**WHAT YOU SHOULD DO**.
The word "facebook" marks the lines to report; pull each of them from the listing.

**DATASET**.
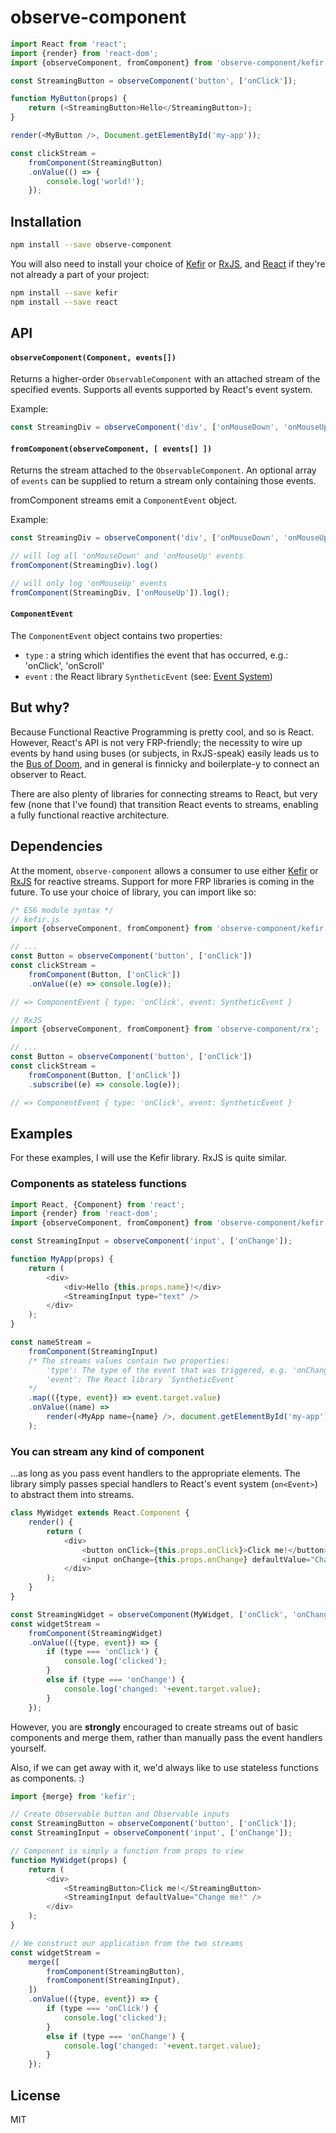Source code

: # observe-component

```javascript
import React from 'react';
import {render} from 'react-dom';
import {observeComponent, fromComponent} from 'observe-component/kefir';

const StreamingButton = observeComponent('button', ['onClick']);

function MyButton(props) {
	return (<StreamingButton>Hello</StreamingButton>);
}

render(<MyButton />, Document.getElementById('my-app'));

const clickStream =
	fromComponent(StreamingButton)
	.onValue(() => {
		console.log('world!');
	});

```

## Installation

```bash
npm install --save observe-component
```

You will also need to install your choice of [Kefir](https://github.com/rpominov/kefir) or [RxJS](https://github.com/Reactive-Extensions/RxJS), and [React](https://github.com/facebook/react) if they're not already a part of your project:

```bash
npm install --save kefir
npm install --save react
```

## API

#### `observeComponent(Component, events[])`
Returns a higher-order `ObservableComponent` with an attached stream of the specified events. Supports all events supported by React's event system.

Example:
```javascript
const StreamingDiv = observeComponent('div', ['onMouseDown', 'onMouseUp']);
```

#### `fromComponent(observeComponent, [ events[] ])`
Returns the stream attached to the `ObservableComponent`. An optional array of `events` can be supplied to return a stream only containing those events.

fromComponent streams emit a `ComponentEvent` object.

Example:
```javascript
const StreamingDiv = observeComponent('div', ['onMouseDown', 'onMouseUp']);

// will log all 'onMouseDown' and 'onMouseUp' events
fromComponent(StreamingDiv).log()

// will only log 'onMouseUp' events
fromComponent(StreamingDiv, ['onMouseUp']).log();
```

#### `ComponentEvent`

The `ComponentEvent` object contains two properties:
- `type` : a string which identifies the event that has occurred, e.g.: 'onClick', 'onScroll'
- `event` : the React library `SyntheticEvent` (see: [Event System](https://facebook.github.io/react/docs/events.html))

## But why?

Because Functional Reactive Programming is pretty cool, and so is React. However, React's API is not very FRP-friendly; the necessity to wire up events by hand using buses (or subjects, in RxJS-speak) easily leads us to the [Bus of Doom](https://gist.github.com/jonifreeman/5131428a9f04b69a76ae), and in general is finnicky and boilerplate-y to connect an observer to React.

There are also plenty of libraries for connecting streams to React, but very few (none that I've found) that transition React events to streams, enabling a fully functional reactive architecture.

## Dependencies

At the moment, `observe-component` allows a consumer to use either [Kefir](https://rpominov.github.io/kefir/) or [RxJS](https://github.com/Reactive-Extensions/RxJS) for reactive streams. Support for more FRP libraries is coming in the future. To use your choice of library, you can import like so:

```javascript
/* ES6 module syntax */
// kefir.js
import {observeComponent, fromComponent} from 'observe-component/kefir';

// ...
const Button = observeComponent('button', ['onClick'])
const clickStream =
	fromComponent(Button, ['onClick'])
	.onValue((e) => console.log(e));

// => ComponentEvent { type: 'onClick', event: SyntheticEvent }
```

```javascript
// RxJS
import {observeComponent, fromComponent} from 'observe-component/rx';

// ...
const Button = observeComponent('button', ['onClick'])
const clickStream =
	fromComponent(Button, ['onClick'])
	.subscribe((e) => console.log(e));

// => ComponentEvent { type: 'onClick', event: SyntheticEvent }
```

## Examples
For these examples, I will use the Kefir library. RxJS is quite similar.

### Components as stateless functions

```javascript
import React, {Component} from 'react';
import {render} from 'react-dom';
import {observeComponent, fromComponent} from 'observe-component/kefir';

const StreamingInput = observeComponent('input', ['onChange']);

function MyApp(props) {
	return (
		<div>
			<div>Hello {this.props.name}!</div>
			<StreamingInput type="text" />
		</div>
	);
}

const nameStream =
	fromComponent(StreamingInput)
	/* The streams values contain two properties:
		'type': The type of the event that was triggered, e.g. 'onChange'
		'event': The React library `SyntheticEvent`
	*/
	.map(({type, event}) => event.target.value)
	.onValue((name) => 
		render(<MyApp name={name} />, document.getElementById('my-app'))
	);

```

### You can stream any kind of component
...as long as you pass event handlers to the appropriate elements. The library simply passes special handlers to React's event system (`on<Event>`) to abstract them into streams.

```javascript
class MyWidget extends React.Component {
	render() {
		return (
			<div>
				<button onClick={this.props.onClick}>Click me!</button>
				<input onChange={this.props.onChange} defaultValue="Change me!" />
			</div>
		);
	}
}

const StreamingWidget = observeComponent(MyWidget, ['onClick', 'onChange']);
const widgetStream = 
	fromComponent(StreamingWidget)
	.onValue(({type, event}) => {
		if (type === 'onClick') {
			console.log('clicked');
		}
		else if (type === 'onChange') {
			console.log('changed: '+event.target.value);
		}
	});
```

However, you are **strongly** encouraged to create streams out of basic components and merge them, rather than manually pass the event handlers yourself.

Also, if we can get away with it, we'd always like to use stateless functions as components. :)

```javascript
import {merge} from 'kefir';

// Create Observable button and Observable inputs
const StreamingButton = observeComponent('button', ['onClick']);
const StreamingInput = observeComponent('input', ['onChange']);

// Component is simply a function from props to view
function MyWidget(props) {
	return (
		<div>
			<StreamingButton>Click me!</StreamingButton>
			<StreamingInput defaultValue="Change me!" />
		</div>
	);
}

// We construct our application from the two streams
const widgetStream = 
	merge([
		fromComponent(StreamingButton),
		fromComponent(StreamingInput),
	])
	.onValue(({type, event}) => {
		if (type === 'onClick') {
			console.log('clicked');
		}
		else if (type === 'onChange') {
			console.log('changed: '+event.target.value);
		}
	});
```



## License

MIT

==

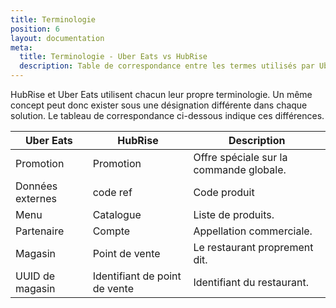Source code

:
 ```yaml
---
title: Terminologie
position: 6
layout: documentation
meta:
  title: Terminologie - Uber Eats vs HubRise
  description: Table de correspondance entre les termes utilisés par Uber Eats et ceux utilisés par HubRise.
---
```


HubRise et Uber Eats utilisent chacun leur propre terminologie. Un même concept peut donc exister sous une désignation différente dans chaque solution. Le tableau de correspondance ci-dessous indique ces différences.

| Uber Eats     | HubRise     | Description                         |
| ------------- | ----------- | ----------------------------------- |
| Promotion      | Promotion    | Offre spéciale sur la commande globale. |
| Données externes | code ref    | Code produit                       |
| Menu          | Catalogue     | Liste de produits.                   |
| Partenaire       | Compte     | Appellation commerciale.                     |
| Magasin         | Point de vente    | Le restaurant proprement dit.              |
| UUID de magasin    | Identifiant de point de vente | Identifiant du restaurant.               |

**ANSWER TO THIS TASK**.
You will also need to install your choice of [Kefir](https://github.com/rpominov/kefir) or [RxJS](https://github.com/Reactive-Extensions/RxJS), and [React](https://github.com/facebook/react) if they're not already a part of your project:
- `event` : the React library `SyntheticEvent` (see: [Event System](https://facebook.github.io/react/docs/events.html))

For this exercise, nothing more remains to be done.